Our study aims to outline cancer epidemiology post-KTx, examine risk factors, and assess the impact on treatment and survival in a large cohort of kidney transplant patients. We’ll analyze the link between changes in immunosuppressive therapy post-cancer diagnosis and survival outcomes.

Methods

Retrospective collection of data in KTx-ps transplanted between January 2004 and December 2021, subjected to outpatient follow-up with a median follow-up of 7 [1-19] years.

Results

Our study included 930 KTx-ps, average age 49yrs. 91% had pre-KTx dialysis for about 52 months. Most received KTx from a deceased donor (84%). 74% had Basiliximab induction therapy, 26% ATG. Maintenance therapy mostly involved steroids (87%), tacrolimus (92%), ciclosporin (8%), and mycophenolate (94.6%). 177 patients (19%) had at least one cancer (CAN+). The mean time from KTx to oncological diagnosis was 83 months. Non-melanoma skin cancers (NMSC) were the most common tumors (55%), while solid tumors were observed in 38.6% of cases. Deceased donor was more represented in CAN+ . CAN+ were older and with higher BMI. They had greater presence of vasculitis as basic nephropathy. In the period between 2016 and 2021, induction therapy with ATG was significantly associated with CAN+. In multivariable analysis, ATG emerged as an independent risk factor for CAN+ (p=0.014) and, in survival analyses, ATG was strongly and significantly related to the earlier development of CAN+ (p=0.010).
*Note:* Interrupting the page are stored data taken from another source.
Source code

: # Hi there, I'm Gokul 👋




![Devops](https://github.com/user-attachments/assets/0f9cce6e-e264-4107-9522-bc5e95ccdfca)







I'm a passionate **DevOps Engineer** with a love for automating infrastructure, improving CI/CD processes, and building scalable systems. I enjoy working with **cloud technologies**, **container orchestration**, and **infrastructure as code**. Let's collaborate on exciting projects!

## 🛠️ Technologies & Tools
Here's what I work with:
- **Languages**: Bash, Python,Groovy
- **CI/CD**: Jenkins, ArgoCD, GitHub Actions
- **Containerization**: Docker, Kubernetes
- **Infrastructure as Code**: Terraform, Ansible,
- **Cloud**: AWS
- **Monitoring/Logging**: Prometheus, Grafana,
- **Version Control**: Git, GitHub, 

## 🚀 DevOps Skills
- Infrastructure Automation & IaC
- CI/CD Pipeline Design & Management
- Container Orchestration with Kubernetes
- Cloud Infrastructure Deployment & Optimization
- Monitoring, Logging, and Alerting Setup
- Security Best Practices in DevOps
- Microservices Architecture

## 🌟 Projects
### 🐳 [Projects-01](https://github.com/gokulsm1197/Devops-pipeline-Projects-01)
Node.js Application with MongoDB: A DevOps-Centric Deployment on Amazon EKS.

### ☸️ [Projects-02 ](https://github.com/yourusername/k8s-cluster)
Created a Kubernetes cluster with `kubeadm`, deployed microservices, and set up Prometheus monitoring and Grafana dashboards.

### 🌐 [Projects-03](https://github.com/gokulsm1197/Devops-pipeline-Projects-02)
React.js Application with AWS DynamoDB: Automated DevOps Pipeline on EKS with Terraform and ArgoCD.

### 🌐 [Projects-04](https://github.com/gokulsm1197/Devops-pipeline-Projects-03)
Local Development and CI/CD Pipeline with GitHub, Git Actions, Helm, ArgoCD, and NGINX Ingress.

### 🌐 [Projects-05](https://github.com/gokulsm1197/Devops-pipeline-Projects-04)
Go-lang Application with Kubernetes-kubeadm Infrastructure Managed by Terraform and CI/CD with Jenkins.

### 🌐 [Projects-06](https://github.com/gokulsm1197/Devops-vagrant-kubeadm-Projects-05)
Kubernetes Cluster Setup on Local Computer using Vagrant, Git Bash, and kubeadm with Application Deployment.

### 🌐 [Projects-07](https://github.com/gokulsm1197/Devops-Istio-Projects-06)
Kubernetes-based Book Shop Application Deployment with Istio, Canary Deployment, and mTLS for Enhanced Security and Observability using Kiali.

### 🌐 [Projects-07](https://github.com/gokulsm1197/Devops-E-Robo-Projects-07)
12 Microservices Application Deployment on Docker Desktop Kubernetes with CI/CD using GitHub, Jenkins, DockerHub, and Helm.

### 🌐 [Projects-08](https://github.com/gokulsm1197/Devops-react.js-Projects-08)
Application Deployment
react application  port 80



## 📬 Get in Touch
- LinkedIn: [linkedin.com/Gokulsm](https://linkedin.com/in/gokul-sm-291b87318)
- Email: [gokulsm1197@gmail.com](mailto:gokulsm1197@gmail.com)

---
During follow up, cancer-related causes were the second cause of mortality (23%); the average time from cancer diagnosis to death was 23 months. The median survival from Ktx was 148 (CAN+) and 82 months (CAN-). After oncological diagnosis, significant evidence on tumor survival was derived from the shift to mTOR inhibitors compared to the group with definitive drug suspension (p=0.004).

Conclusion

Our study confirms cancer’s significance as a KTx complication. ATG is an independent cancer risk factor, emphasizing the need for personalized immunosuppressive therapy at KTx to mitigate neoplastic risk. In KTx-ps, future research should focus on therapeutic strategies with antineoplastic agents and post-malignancy immunosuppression management.